(Source texts of formatted documents)
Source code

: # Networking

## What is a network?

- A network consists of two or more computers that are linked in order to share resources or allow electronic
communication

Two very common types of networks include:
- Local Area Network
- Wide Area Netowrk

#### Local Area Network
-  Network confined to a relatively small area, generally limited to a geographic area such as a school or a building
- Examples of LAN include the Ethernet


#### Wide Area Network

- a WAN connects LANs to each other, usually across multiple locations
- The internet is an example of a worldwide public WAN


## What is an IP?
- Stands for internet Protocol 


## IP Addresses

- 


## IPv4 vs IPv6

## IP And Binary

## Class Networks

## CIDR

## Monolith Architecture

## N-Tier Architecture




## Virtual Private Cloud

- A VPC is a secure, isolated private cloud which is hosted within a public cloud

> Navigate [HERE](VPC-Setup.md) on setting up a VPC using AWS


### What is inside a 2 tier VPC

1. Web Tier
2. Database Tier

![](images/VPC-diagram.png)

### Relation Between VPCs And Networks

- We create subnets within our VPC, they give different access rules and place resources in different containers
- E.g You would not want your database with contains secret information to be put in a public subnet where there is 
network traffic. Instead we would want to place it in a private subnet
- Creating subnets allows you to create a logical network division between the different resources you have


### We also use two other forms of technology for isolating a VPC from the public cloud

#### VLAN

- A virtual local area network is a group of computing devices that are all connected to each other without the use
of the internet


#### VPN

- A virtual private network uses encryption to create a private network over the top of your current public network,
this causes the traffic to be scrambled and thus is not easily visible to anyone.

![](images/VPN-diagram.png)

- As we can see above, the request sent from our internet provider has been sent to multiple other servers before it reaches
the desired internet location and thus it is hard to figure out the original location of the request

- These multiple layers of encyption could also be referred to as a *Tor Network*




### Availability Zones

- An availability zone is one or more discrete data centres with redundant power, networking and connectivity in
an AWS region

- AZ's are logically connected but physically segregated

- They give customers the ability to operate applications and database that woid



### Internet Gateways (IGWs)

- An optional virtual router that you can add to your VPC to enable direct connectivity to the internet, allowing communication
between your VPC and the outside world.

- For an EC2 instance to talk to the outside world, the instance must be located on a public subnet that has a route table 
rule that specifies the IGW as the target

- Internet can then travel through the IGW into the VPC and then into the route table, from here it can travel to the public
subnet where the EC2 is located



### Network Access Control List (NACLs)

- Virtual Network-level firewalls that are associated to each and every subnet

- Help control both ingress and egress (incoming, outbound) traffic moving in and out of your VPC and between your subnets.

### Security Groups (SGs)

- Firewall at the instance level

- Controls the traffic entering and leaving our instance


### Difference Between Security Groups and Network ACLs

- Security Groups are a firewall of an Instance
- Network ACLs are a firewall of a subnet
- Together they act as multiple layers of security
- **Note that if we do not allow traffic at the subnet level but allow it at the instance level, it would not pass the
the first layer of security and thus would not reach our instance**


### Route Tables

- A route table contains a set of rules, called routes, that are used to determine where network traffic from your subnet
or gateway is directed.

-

#### Your objective
For this exercise, output all the data exactly as shown above.

#### Worked solution
Source code

: # Networking

## What is a network?

- A network consists of two or more computers that are linked in order to share resources or allow electronic
communication

Two very common types of networks include:
- Local Area Network
- Wide Area Netowrk

#### Local Area Network
-  Network confined to a relatively small area, generally limited to a geographic area such as a school or a building
- Examples of LAN include the Ethernet


#### Wide Area Network

- a WAN connects LANs to each other, usually across multiple locations
- The internet is an example of a worldwide public WAN


## What is an IP?
- Stands for internet Protocol 


## IP Addresses

- 


## IPv4 vs IPv6

## IP And Binary

## Class Networks

## CIDR

## Monolith Architecture

## N-Tier Architecture




## Virtual Private Cloud

- A VPC is a secure, isolated private cloud which is hosted within a public cloud

> Navigate [HERE](VPC-Setup.md) on setting up a VPC using AWS


### What is inside a 2 tier VPC

1. Web Tier
2. Database Tier

![](images/VPC-diagram.png)

### Relation Between VPCs And Networks

- We create subnets within our VPC, they give different access rules and place resources in different containers
- E.g You would not want your database with contains secret information to be put in a public subnet where there is 
network traffic. Instead we would want to place it in a private subnet
- Creating subnets allows you to create a logical network division between the different resources you have


### We also use two other forms of technology for isolating a VPC from the public cloud

#### VLAN

- A virtual local area network is a group of computing devices that are all connected to each other without the use
of the internet


#### VPN

- A virtual private network uses encryption to create a private network over the top of your current public network,
this causes the traffic to be scrambled and thus is not easily visible to anyone.

![](images/VPN-diagram.png)

- As we can see above, the request sent from our internet provider has been sent to multiple other servers before it reaches
the desired internet location and thus it is hard to figure out the original location of the request

- These multiple layers of encyption could also be referred to as a *Tor Network*




### Availability Zones

- An availability zone is one or more discrete data centres with redundant power, networking and connectivity in
an AWS region

- AZ's are logically connected but physically segregated

- They give customers the ability to operate applications and database that woid



### Internet Gateways (IGWs)

- An optional virtual router that you can add to your VPC to enable direct connectivity to the internet, allowing communication
between your VPC and the outside world.

- For an EC2 instance to talk to the outside world, the instance must be located on a public subnet that has a route table 
rule that specifies the IGW as the target

- Internet can then travel through the IGW into the VPC and then into the route table, from here it can travel to the public
subnet where the EC2 is located



### Network Access Control List (NACLs)

- Virtual Network-level firewalls that are associated to each and every subnet

- Help control both ingress and egress (incoming, outbound) traffic moving in and out of your VPC and between your subnets.

### Security Groups (SGs)

- Firewall at the instance level

- Controls the traffic entering and leaving our instance


### Difference Between Security Groups and Network ACLs

- Security Groups are a firewall of an Instance
- Network ACLs are a firewall of a subnet
- Together they act as multiple layers of security
- **Note that if we do not allow traffic at the subnet level but allow it at the instance level, it would not pass the
the first layer of security and thus would not reach our instance**


### Route Tables

- A route table contains a set of rules, called routes, that are used to determine where network traffic from your subnet
or gateway is directed.

-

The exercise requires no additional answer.